Hope this helps give you an idea as to whether it is an OBS or FULL admit. Unfortunately, as you can see even the guidelines "aren't sure".

The Flu is in Alaska!

1/2/2013
The flu is on the war path!
     Sorry for the sporadic posting, but I put these together in my apartment and then upload them when I have time at the hospital where my Wi-Fi access is. Now with that out of the way…..
     The flu has made it to Alaska! Interestingly enough, there is also a similar viral illness going around. It is only lasting for about 24 hours and all the “victims” are Flu A&B negative. Those that are Flu positive are predominately type A. So far we have only had two Type B positives.
     Another interesting note is that the Flu vaccine has only been available here since the middle of December, so several of the patients with flu “had their flu shot”. Interestingly enough, those that had their flu shot and now have the flu, had their immunization less than 2 weeks before getting the flu. Their body did not have enough time to protect itself from the virus.
     I have done some non scientific investigation into the evaluation and treatment of flu patients here. I got to wondering, actually Ralph was wondering, if we were getting flu swabs on appropriate patients. In other words, are we swabbing enough, too much, or just the right amount of patients? If we are not swabbing enough, we are missing cases. If we are swabbing everyone, we are artificially inflating the cost of health care. If we are swabbing “appropriately” we may miss one here and there, but we will be catching the majority of cases. At least, that is how Ralph and I think.

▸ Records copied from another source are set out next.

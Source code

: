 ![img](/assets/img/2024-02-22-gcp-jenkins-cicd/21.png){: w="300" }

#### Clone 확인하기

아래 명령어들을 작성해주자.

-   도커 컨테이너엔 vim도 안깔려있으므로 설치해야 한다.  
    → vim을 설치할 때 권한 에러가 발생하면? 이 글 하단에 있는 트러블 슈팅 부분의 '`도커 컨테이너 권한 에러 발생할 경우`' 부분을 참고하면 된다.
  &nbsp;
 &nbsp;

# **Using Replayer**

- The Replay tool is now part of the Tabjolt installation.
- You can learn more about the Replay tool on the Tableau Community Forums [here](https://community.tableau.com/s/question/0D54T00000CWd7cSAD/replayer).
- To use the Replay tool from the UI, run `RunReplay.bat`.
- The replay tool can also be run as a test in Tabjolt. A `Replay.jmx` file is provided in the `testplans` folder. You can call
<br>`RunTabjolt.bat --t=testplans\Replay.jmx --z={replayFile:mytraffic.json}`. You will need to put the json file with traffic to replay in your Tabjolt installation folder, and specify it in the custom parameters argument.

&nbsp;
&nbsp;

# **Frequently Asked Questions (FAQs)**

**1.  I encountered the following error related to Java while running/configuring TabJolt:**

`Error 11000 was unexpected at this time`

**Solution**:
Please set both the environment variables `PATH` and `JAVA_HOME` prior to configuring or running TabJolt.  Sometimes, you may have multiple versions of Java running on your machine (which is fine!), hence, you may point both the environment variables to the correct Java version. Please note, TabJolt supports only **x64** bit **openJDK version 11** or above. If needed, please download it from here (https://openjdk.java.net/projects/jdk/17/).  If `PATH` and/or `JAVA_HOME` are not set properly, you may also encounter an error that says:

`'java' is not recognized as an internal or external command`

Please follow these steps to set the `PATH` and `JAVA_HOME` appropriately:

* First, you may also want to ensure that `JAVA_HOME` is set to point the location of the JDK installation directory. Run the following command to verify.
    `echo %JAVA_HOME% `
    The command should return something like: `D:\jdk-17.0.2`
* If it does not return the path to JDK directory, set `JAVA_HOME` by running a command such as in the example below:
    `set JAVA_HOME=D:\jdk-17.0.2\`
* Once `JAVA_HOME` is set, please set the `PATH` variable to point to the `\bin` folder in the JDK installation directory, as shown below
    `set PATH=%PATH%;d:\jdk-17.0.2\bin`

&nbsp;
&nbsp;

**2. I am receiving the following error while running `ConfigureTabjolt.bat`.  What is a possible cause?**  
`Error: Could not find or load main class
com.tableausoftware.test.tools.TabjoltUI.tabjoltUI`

     So, I went to the lab and tallied up the total number of flu swabs done, the number of A positives, and the number of B positives. Using scientifically primitive math skills, I determined that 65% of the swabs we have done were positive. It would seem to me and Ralph that this indicates we are reasonably appropriate with our swabbing.
     Now some of you are in epidemiology and have real scientific evidence based data about the appropriate percentage of positives to negatives I am sure. I would appreciate your input on this so all of us can evaluate our practices and adjust accordingly. Please let us know what the “evidence based practice” goals should be.